The $3,875.00 base priced Corvette came with a 283 ci, 230 hp engine with four-barrel carb and three speed manual transmission controlled with a T shifter. For under a grand, you could kick the power plant up to a 290hp fuelie ($484), add a Powerflite automatic transmission ($199) and get a Positraction rear axle ($48). Add some of these upgrades and your little red corvette had all the goodies necessary to earn you a stint on double secret probation.
That paint is clear, reflective and a spectacular shade of Roman (did someone say Toga!) Red. The white coves are flawlessly done with the trademark crossed flag logo adjacent to three spears in shimmering chrome.

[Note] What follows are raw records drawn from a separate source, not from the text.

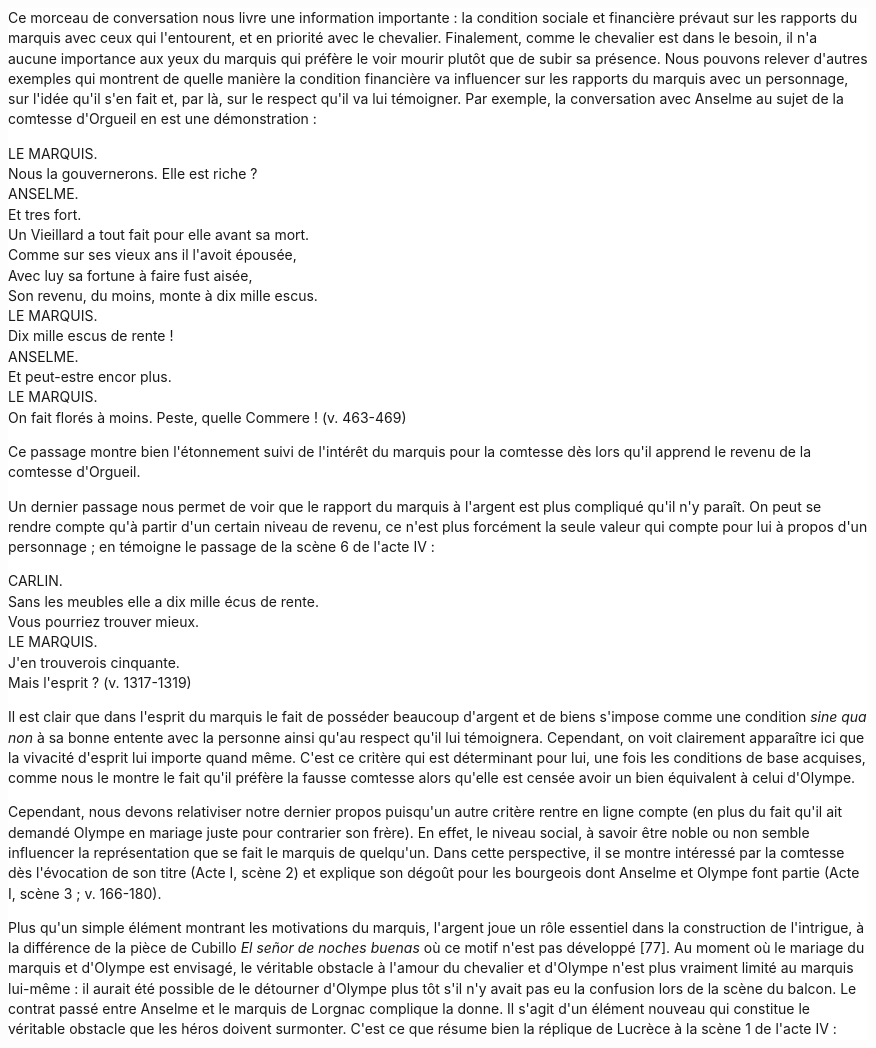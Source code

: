 Ce morceau de conversation nous livre une information importante : la condition sociale et financière prévaut sur les rapports du marquis avec ceux qui l'entourent, et en priorité avec le chevalier. Finalement, comme le chevalier est dans le besoin, il n'a aucune importance aux yeux du marquis qui préfère le voir mourir plutôt que de subir sa présence. Nous pouvons relever d'autres exemples qui montrent de quelle manière la condition financière va influencer sur les rapports du marquis avec un personnage, sur l'idée qu'il s'en fait et, par là, sur le respect qu'il va lui témoigner. Par exemple, la conversation avec Anselme au sujet de la comtesse d'Orgueil en est une démonstration :

LE MARQUIS.  
Nous la gouvernerons. Elle est riche ?  
ANSELME.  
Et tres fort.  
Un Vieillard a tout fait pour elle avant sa mort.  
Comme sur ses vieux ans il l'avoit épousée,  
Avec luy sa fortune à faire fust aisée,  
Son revenu, du moins, monte à dix mille escus.  
LE MARQUIS.  
Dix mille escus de rente !  
ANSELME.  
Et peut-estre encor plus.  
LE MARQUIS.  
On fait florés à moins. Peste, quelle Commere ! (v. 463-469)  

Ce passage montre bien l'étonnement suivi de l'intérêt du marquis pour la comtesse dès lors qu'il apprend le revenu de la comtesse d'Orgueil.

Un dernier passage nous permet de voir que le rapport du marquis à l'argent est plus compliqué qu'il n'y paraît. On peut se rendre compte qu'à partir d'un certain niveau de revenu, ce n'est plus forcément la seule valeur qui compte pour lui à propos d'un personnage ; en témoigne le passage de la scène 6 de l'acte IV :

CARLIN.  
Sans les meubles elle a dix mille écus de rente.  
Vous pourriez trouver mieux.  
LE MARQUIS.  
J'en trouverois cinquante.  
Mais l'esprit ? (v. 1317-1319)  

Il est clair que dans l'esprit du marquis le fait de posséder beaucoup d'argent et de biens s'impose comme une condition *sine qua non* à sa bonne entente avec la personne ainsi qu'au respect qu'il lui témoignera. Cependant, on voit clairement apparaître ici que la vivacité d'esprit lui importe quand même. C'est ce critère qui est déterminant pour lui, une fois les conditions de base acquises, comme nous le montre le fait qu'il préfère la fausse comtesse alors qu'elle est censée avoir un bien équivalent à celui d'Olympe.

Cependant, nous devons relativiser notre dernier propos puisqu'un autre critère rentre en ligne compte (en plus du fait qu'il ait demandé Olympe en mariage juste pour contrarier son frère). En effet, le niveau social, à savoir être noble ou non semble influencer la représentation que se fait le marquis de quelqu'un. Dans cette perspective, il se montre intéressé par la comtesse dès l'évocation de son titre (Acte I, scène 2) et explique son dégoût pour les bourgeois dont Anselme et Olympe font partie (Acte I, scène 3 ; v. 166-180).

Plus qu'un simple élément montrant les motivations du marquis, l'argent joue un rôle essentiel dans la construction de l'intrigue, à la différence de la pièce de Cubillo *El señor de noches buenas* où ce motif n'est pas développé [77]. Au moment où le mariage du marquis et d'Olympe est envisagé, le véritable obstacle à l'amour du chevalier et d'Olympe n'est plus vraiment limité au marquis lui-même : il aurait été possible de le détourner d'Olympe plus tôt s'il n'y avait pas eu la confusion lors de la scène du balcon. Le contrat passé entre Anselme et le marquis de Lorgnac complique la donne. Il s'agit d'un élément nouveau qui constitue le véritable obstacle que les héros doivent surmonter. C'est ce que résume bien la réplique de Lucrèce à la scène 1 de l'acte IV :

There are two differences between the 1960 and the 1959 Corvettes: the seating of the 1959 is pleated vertically while the 1960 iteration is horizontal and the 1960 came in five additional color configurations. This is good news for Corvette diecast collectors and most likely AUTO art’s production department because there are many possible sequels to the two initial models offered, the other being in Tuxedo Black. That said, red is the color I bet most fans of the pre-stingray Corvettes will want in their diecast if they have to choose only one. And they will not be unhappy with this little red corvette.
While some previous road car Corvette engines from AUTO art have been crushing disappointments, here the engine is recreated with depth and detail. The hood pops open and has a latching mecahnism that braces it. It’s too bad the engine is really difficult to see given the massive hood proportion -but that’s a price you pay for correct scaling.
The chrome work is exquisite – from the bezels for the quad headlights to the wheels to the unique exhaust positioning out of the rear bumper. The famous toothed grille is cleanly executed. The badges and insignia on front, back and wheels is highly detailed and worth getting out the magnifying glass to view. Chassis detail is excellent for the price range.
The removable hardtop is accurate but comes at the cost of obvious pre-drilled holes in the body that I could do without. I suppose someone out there might regularly display this as a hardtop but in my cabinet it will be forever a convertible. If the rest of the model wasn’t so eye-popping, maybe these tiny holes wouldn’t be such an annoyance. This can be an issue with hard top models in general and it’s too bad there can’t be some sort of magnetic solution deployed.
The red interior is well done and that’s saying something, because red plastic interiors almost always look toy-ish. In this case the chrome trim (including details like the t-shifter) and flocked carpet make it look refined and elegant.